Do padre Orivaldo Robles:
padreorivaldoLá na sua terra ele foi registrado como Nivard de Vries. No seminário nós lhe aportuguesamos o nome para Nivaldo. Era holandês, como todos os nossos formadores. Entre si usavam, quase sempre, a língua do seu país, hábito que, de vez em quando, gerava alguma confusão. Como no dia que Padre Edwin Smeets resolveu contar às empregadas, na cozinha, um caso divertido. Ele ria de lacrimejar os olhos, enquanto elas se olhavam, apalermadas. Até ele perceber que falava holandês com três simplórias domésticas, que só compreendiam português, e olhe lá.
Com sua careca luzidia e óculos de fundo de garrafa, Padre Nivaldo compunha uma figura original. Foi o primeiro ciclista que vi pilotar bicicleta motorizada. Apaixonado por futebol, em algumas ocasiões, com o cinto de couro que lhe chegava aos pés, prendia o grosso hábito de brim de cor indefinida e entrava em campo conosco. Com frequência maior, entretanto, por causa da miopia severa, punha-se no meio da torcida, onde não cessava de ditar ordens e gritar palpites. A exemplo da vez que um jogador levou uma bolada nos genitais e se atirou ao chão, em contorções de dor. Aos brados, ele exigia providências: “Alguém aí faça massagem nele. Não há ninguém para atender o coitado”? Não havia. Pelo menos dessa forma. Abanaram o infeliz, movimentaram-lhe os braços, trouxeram água, mas massagem ninguém fez.

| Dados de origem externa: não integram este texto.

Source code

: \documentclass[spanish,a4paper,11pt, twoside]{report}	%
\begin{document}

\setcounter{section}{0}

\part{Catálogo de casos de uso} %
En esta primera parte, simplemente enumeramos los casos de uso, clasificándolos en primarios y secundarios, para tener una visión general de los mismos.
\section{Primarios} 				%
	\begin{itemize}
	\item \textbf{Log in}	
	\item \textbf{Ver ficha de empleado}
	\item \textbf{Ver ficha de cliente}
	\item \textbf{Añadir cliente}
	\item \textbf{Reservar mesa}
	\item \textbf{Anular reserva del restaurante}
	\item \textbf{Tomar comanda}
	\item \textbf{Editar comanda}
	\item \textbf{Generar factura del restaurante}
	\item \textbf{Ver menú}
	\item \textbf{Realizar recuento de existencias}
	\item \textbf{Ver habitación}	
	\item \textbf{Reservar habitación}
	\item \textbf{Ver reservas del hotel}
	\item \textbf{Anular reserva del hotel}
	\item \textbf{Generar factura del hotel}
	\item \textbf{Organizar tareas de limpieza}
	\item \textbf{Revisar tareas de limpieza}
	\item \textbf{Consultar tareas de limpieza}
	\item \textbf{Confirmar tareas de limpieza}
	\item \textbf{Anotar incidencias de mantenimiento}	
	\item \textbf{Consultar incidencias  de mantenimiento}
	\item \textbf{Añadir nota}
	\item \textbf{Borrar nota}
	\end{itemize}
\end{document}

Nivard ficou conosco não sei por quanto tempo. Até que se transferiu para alguma paróquia que não recordo. Não dava aulas. Tinha a função de diretor espiritual e confessor. Isso ele fazia muito bem. Dele recebi uma das mais preciosas lições de formação espiritual. Passadas quase seis décadas, ainda a conservo na memória.
No rígido sistema de internato daquele tempo, o seminário oferecia uma vida monótona. O regulamento secionava, até nos minutos, o nosso tempo. Os dias seguiam iguais, em repetição tediosa. Qualquer fato inusual se transformava num acontecimento. Foi o que se deu.
Frequentava com regularidade nossa cozinha um mendigo, que vinha pedir comida. As funcionárias faziam-lhe o prato e o levavam ao banco em que ele ficava esperando. Comia antes de nós. Em silenciosa fila rumo ao refeitório, passávamos perto. Arriscávamos uma espiada no prato dele para conhecer nosso cardápio.
Não levou muito tempo, um gaiato deu-lhe apelido. Sabe-se lá por que estranha razão, “compadre”. Pegou. Seu nome era desconhecido. Ninguém falava com ele. Mas para todos tornou-se o compadre. Alguns riam, caçoavam. Diferente de nós, Padre Nivaldo lhe dava atenção. Mantinha longos papos com ele.
Uma noite, na capela, falou-nos do compadre. Com calma, mas também com grande seriedade. Disse: “Temos que agradecer a Deus por nos permitir, quase todos os dias, dar um prato de comida ao Sr. José. Deus nos dá a grande honra de matar a fome de Jesus. O Sr. José é, para nós, o próprio Jesus com quem repartimos a comida que Deus não deixa faltar em nossa mesa”.
Caiu-nos a cara de vergonha. Ninguém mais chamou o Sr. José de compadre. Nem riu dele. Aquele homem tinha nome. E também dignidade para receber o tratamento de “senhor”. Como se devem tratar as pessoas de respeito.
Foi o modo singular, criado por um modesto padre holandês míope e careca, de transmitir a um bando de tolos brasileirinhos o antigo e sempre novo preceito do Mestre: “O que fizestes a um destes meus irmãos mais pequeninos, foi a mim que o fizestes” (cf. Mt 25,40).